= Beginning of Section =

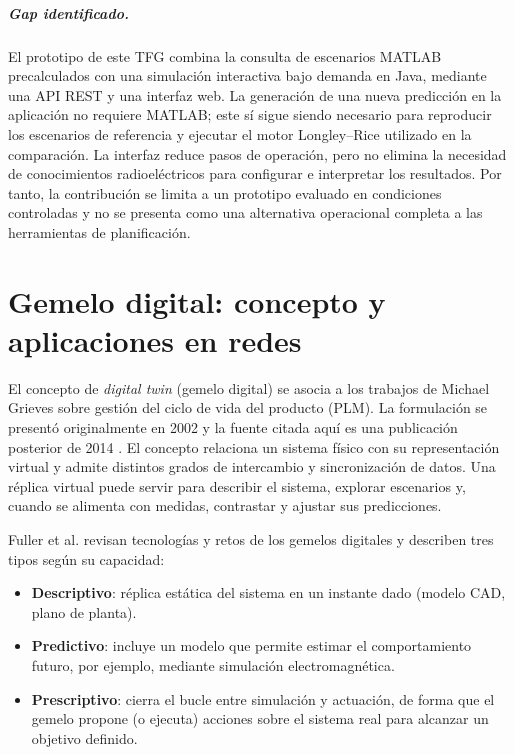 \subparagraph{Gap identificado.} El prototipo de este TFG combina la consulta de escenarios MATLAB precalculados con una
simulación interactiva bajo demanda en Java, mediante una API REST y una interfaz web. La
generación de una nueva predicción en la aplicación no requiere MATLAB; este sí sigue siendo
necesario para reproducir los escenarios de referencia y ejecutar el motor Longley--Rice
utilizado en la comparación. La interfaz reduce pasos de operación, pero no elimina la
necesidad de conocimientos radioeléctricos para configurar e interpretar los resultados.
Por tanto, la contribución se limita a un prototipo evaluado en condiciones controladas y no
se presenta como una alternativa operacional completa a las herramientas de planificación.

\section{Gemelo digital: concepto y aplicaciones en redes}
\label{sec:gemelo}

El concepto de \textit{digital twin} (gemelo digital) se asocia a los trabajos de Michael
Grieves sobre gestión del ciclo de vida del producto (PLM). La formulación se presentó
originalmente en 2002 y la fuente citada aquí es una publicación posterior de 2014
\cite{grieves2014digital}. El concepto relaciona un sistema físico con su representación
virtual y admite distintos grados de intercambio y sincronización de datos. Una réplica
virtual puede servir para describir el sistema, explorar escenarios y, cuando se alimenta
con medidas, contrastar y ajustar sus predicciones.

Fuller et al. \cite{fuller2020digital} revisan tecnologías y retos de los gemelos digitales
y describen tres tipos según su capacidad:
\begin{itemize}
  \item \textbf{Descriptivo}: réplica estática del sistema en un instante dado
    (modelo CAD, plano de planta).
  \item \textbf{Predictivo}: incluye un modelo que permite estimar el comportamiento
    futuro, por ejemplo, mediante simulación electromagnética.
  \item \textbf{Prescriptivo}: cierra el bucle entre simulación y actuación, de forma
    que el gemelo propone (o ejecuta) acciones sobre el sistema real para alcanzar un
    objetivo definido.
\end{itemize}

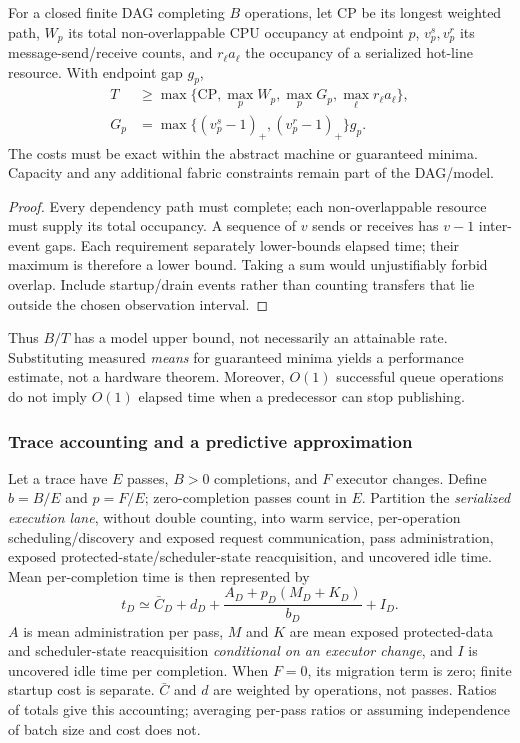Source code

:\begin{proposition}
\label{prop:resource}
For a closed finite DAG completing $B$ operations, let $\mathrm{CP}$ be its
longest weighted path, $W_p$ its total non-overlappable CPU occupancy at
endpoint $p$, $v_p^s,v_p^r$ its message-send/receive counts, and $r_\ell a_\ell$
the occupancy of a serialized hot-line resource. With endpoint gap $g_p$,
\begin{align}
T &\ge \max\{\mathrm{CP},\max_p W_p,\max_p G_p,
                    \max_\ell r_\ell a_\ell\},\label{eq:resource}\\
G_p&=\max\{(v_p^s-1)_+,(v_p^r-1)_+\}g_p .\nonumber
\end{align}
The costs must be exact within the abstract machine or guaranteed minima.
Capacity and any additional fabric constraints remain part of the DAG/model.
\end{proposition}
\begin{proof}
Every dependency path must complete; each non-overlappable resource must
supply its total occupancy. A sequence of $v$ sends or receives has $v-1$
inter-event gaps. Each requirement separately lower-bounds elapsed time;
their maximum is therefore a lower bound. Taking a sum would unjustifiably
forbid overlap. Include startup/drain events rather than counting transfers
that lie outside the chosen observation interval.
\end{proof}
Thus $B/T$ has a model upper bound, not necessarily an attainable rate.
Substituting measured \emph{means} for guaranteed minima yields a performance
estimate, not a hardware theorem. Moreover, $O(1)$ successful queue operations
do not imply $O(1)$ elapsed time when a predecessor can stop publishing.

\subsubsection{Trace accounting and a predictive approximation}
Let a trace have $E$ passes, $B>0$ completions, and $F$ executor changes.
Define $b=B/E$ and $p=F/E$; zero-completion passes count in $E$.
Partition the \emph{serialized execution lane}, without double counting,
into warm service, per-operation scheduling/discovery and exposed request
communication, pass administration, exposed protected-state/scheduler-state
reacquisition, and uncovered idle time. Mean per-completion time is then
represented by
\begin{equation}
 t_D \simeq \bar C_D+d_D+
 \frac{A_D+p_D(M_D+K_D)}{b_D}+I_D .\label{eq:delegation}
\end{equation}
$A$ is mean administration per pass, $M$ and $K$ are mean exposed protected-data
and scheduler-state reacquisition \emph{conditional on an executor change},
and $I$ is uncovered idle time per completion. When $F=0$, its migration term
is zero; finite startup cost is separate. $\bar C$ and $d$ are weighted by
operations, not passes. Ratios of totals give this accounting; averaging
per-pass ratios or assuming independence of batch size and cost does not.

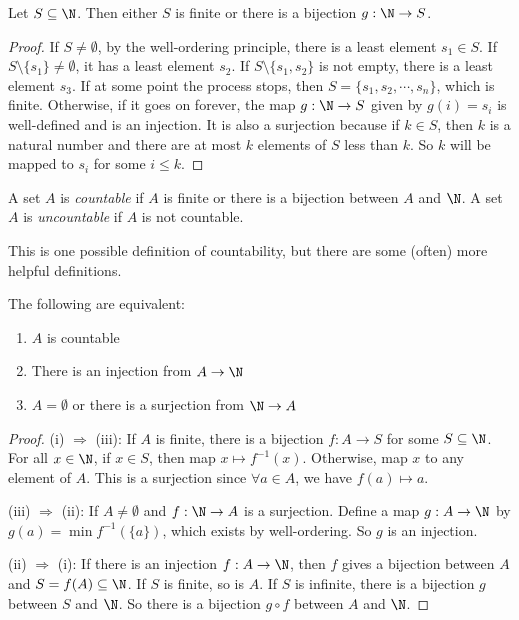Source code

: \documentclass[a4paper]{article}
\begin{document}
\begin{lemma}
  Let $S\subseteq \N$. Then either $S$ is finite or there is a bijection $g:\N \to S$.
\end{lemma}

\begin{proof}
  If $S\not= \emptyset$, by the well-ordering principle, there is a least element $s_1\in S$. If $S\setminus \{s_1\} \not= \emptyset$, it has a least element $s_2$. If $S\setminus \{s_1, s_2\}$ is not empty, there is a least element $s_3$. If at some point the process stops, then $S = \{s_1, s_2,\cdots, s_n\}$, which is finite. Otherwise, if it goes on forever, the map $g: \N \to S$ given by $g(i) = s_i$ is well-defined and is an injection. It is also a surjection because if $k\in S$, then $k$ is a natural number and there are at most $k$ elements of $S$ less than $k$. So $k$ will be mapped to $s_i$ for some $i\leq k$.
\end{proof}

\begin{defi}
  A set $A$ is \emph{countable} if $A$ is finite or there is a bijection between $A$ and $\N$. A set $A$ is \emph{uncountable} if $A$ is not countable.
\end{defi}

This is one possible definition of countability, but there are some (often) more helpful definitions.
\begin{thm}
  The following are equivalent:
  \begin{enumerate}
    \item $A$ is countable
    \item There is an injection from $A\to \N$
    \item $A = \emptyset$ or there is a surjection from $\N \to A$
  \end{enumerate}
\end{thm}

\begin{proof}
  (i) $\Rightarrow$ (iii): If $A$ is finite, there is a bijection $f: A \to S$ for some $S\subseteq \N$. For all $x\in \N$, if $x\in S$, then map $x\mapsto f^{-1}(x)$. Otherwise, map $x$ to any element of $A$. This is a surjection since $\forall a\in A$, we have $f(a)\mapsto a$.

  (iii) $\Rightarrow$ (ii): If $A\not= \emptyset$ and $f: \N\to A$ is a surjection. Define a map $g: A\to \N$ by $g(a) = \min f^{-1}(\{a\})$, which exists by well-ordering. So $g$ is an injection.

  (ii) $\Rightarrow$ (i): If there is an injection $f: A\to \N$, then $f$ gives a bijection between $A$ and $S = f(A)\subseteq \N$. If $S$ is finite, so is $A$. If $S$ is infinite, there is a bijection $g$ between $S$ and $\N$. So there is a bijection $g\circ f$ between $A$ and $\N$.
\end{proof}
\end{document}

= End of Section =

Your instructions> Give back the lines word for word, from the very first in the material above to the one that has "generación de una", both included, without the pictures.

Finished exercise>
 \subparagraph{Gap identificado.} El prototipo de este TFG combina la consulta de escenarios MATLAB precalculados con una
simulación interactiva bajo demanda en Java, mediante una API REST y una interfaz web. La
generación de una nueva predicción en la aplicación no requiere MATLAB; este sí sigue siendo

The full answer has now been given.